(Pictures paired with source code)
######

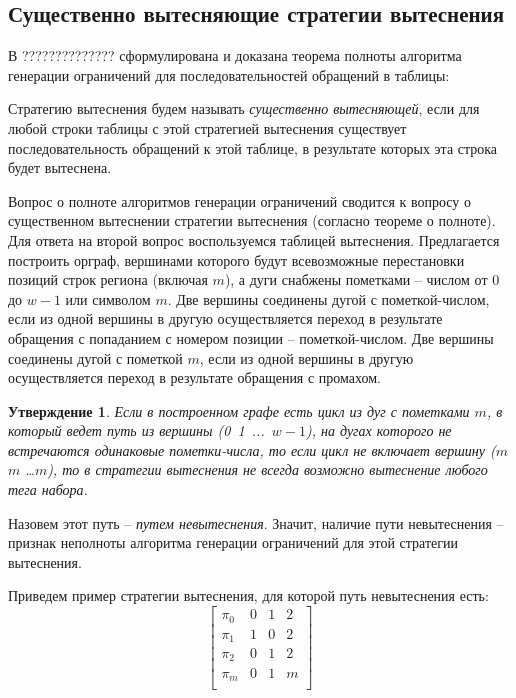 \documentclass[14pt]{extreport}
\newtheorem{utv}{Утверждение}
\begin{document}
\subsection{Существенно вытесняющие стратегии вытеснения}\label{sec:essentially_displacing}

В ?????????????? сформулирована и доказана теорема полноты алгоритма генерации ограничений для последовательностей обращений в таблицы: \textit{\FullnessMirror}

Стратегию вытеснения будем называть \emph{существенно вытесняющей}, если для любой строки таблицы с этой стратегией вытеснения существует последовательность обращений к
этой таблице, в результате которых эта строка будет вытеснена.

Вопрос о полноте алгоритмов генерации ограничений сводится к вопросу о существенном вытеснении стратегии вытеснения (согласно теореме о полноте). Для ответа на второй вопрос воспользуемся таблицей вытеснения. Предлагается построить орграф, вершинами которого будут всевозможные перестановки позиций строк региона (включая $m$), а дуги снабжены пометками -- числом от 0 до $w{-}1$ или символом
$m$. Две вершины соединены дугой с пометкой-числом, если из одной
вершины в другую осуществляется переход в результате обращения с попаданием с
номером позиции -- пометкой-числом. Две вершины соединены дугой с пометкой $m$,
если из одной вершины в другую осуществляется переход в результате обращения с промахом.

\begin{utv}
Если в построенном графе есть цикл из дуг с пометками $m$, в который
ведет путь из вершины (0~1~...~$w{-}1$), на дугах которого не
встречаются одинаковые пометки-числа, то если цикл не включает
вершину ($m$ $m$ \dots $m$), то в стратегии вытеснения не всегда
возможно вытеснение любого тега набора.
\end{utv}

Назовем этот путь -- \emph{путем невытеснения}. Значит, наличие
пути невытеснения -- признак неполноты алгоритма генерации ограничений для этой стратегии
вытеснения.

Приведем пример стратегии вытеснения, для которой путь невытеснения
есть:
$$\left[
  \begin{array}{c|cccc}
    \pi_0 & 0 & 1 & 2 \\
    \pi_1 & 1 & 0 & 2 \\
    \pi_2 & 0 & 1 & 2 \\
    \pi_m & 0 & 1 & m \\
  \end{array}
\right]
$$
\end{document}

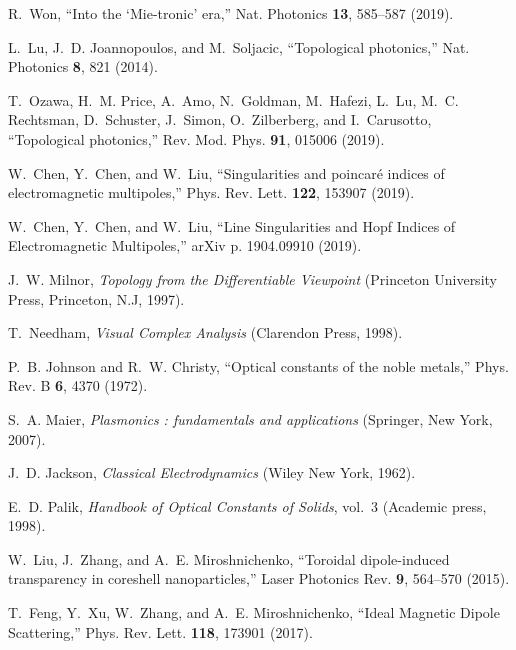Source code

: \documentclass[aps,twocolumn,superscriptaddress]{revtex4-1}
\begin{document}
\begin{thebibliography}{10}
R.~Won, \enquote{Into the `{{Mie}}-tronic' era,} Nat. Photonics \textbf{13},
  585--587 (2019).

L.~Lu, J.~D. Joannopoulos, and M.~Soljacic, \enquote{Topological photonics,}
  Nat. Photonics \textbf{8}, 821 (2014).

T.~Ozawa, H.~M. Price, A.~Amo, N.~Goldman, M.~Hafezi, L.~Lu, M.~C. Rechtsman,
  D.~Schuster, J.~Simon, O.~Zilberberg, and I.~Carusotto, \enquote{Topological
  photonics,} Rev. Mod. Phys. \textbf{91}, 015006 (2019).

W.~Chen, Y.~Chen, and W.~Liu, \enquote{Singularities and poincar\'e indices of
  electromagnetic multipoles,} Phys. Rev. Lett. \textbf{122}, 153907 (2019).

W.~Chen, Y.~Chen, and W.~Liu, \enquote{Line {{Singularities}} and {{Hopf
  Indices}} of {{Electromagnetic Multipoles}},} arXiv p. 1904.09910 (2019).

J.~W. Milnor, \emph{Topology from the {{Differentiable Viewpoint}}} ({Princeton
  University Press}, Princeton, N.J, 1997).

T.~Needham, \emph{Visual {{Complex Analysis}}} ({Clarendon Press}, 1998).

P.~B. Johnson and R.~W. Christy, \enquote{Optical constants of the noble
  metals,} Phys. Rev. B \textbf{6}, 4370 (1972).

S.~A. Maier, \emph{Plasmonics : fundamentals and applications} (Springer, New
  York, 2007).

J.~D. Jackson, \emph{Classical Electrodynamics} (Wiley New York, 1962).

E.~D. Palik, \emph{Handbook of Optical Constants of Solids}, vol.~3 ({Academic
  press}, 1998).

W.~Liu, J.~Zhang, and A.~E. Miroshnichenko, \enquote{Toroidal dipole-induced
  transparency in core\textendash{}shell nanoparticles,} Laser Photonics Rev.
  \textbf{9}, 564--570 (2015).

T.~Feng, Y.~Xu, W.~Zhang, and A.~E. Miroshnichenko, \enquote{Ideal {{Magnetic
  Dipole Scattering}},} Phys. Rev. Lett. \textbf{118}, 173901 (2017).


\end{thebibliography}
\end{document}
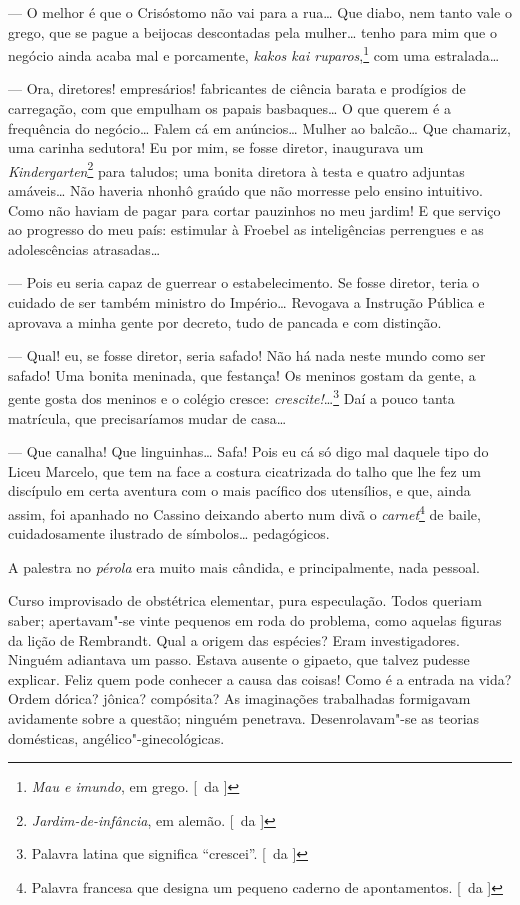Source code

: --- O melhor é que o Crisóstomo não vai para a rua\ldots{} Que diabo, nem
tanto vale o grego, que se pague a beijocas descontadas pela mulher\ldots{}
tenho para mim que o negócio ainda acaba mal e porcamente, \textit{kakos kai
ruparos},\footnote{ \textit{Mau e imundo}, em grego. [~da ]} com uma estralada\ldots{} 

--- Ora, diretores! empresários!
fabricantes de ciência barata e prodígios de carregação, com que
empulham os papais basbaques\ldots{} O que querem é a frequência do
negócio\ldots{} Falem cá em anúncios\ldots{} Mulher ao balcão\ldots{} Que chamariz,
uma carinha sedutora! Eu por mim, se fosse diretor, inaugurava um
\textit{Kindergarten}\footnote{ \textit{Jardim-de-infância}, em alemão. [~da ]} 
para taludos; uma bonita diretora à testa e quatro
adjuntas amáveis\ldots{} Não haveria nhonhô graúdo que não morresse pelo
ensino intuitivo. Como não haviam de pagar para cortar pauzinhos no meu
jardim! E que serviço ao progresso do meu país: estimular à Froebel as
inteligências perrengues e as adolescências atrasadas\ldots{} 

--- Pois eu seria capaz de guerrear o estabelecimento. Se fosse diretor, 
teria o cuidado de ser também ministro do Império\ldots{} Revogava a Instrução
Pública e aprovava a minha gente por decreto, tudo de pancada e com
distinção. 

--- Qual! eu, se fosse diretor, seria safado! Não há nada
neste mundo como ser safado! Uma bonita meninada, que festança! Os
meninos gostam da gente, a gente gosta dos meninos e o colégio cresce:
\textit{crescite!}\ldots{}\footnote{ Palavra latina que significa ``crescei''. 
[~da ]} Daí a pouco tanta matrícula, que precisaríamos mudar de casa\ldots{} 

--- Que canalha! Que linguinhas\ldots{} Safa! Pois eu cá só digo mal
daquele tipo do Liceu Marcelo, que tem na face a costura cicatrizada do
talho que lhe fez um discípulo em certa aventura com o mais pacífico
dos utensílios, e que, ainda assim, foi apanhado no Cassino deixando
aberto num divã o \textit{carnet}\footnote{ Palavra francesa que designa 
um pequeno caderno de apontamentos. [~da ]} de baile, cuidadosamente ilustrado de
símbolos\ldots{} pedagógicos. 

A palestra no \textit{pérola} era muito mais cândida, e
principalmente, nada pessoal. 

Curso improvisado de obstétrica
elementar, pura especulação. Todos queriam saber; apertavam"-se vinte
pequenos em roda do problema, como aquelas figuras da lição de
Rembrandt. Qual a origem das espécies? Eram investigadores. Ninguém
adiantava um passo. Estava ausente o gipaeto, que talvez pudesse
explicar. Feliz quem pode conhecer a causa das coisas! Como é a entrada
na vida? Ordem dórica? jônica? compósita? As imaginações trabalhadas
formigavam avidamente sobre a questão; ninguém penetrava.
Desenrolavam"-se as teorias domésticas, angélico"-ginecológicas.

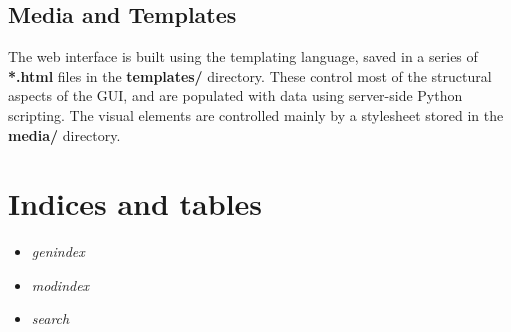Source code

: \documentclass[letterpaper,10pt,english]{sphinxmanual}
\begin{document}
\section{Media and Templates}
\label{development:media-and-templates}
The web interface is built using the  templating language, saved in a series of \textbf{*.html} files in the \textbf{templates/} directory.  These control most of the structural aspects of the GUI, and are populated with data using server-side Python scripting.  The visual elements are controlled mainly by a stylesheet stored in the \textbf{media/} directory.


\chapter{Indices and tables}
\label{index:indices-and-tables}\begin{itemize}
\item {} 
\emph{genindex}

\item {} 
\emph{modindex}

\item {} 
\emph{search}

\end{itemize}



\renewcommand{\indexname}{Index}
\printindex
\end{document}

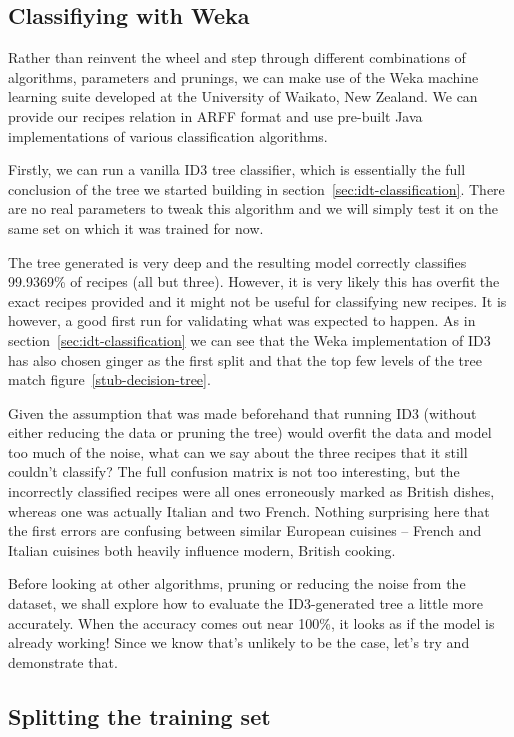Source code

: \documentclass[11pt,a4paper]{article}
\begin{document}
\subsection{Classifiying with Weka}
\label{sec:weka}

Rather than reinvent the wheel and step through different combinations
of algorithms, parameters and prunings, we can make use of the Weka \cite{witten2011data}
machine learning suite developed at the University of Waikato, New Zealand.
We can provide our recipes relation in ARFF format and use pre-built Java
implementations of various classification algorithms.

Firstly, we can run a vanilla ID3 tree classifier, which is essentially the full
conclusion of the tree we started building in section~\ref{sec:idt-classification}.
There are no real parameters to tweak this algorithm and we will simply test it on the
same set on which it was trained for now.

The tree generated is very deep and the resulting model correctly classifies 99.9369\%
of recipes (all but three). However, it is very likely this has overfit the exact
recipes provided and it might not be useful for classifying new recipes. It is
however, a good first run for validating what was expected to happen. As in
section~\ref{sec:idt-classification} we can see that the Weka implementation of ID3
has also chosen ginger as the first split and that the top few levels
of the tree match figure~\ref{stub-decision-tree}.

Given the assumption that was made beforehand that running ID3
(without either reducing the data or pruning the tree) would overfit the
data and model too much of the noise, what can we say about the three recipes that it
still couldn't classify? The full confusion matrix is not too interesting, but
the incorrectly classified recipes were all ones erroneously marked as British
dishes, whereas one was actually Italian and two French. Nothing surprising here
that the first errors are confusing between similar European cuisines -- French and
Italian cuisines both heavily influence modern, British cooking.

Before looking at other algorithms, pruning or reducing the noise from the dataset,
we shall explore how to evaluate the ID3-generated tree a little more accurately.
When the accuracy comes out near 100\%, it looks as if the model is already working!
Since we know that's unlikely to be the case, let's try and demonstrate that.

\subsection{Splitting the training set}
\end{document}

######

- **Exercise objective**
State only the number of lines in these entries that contain "algorithms".

- **Response area**
3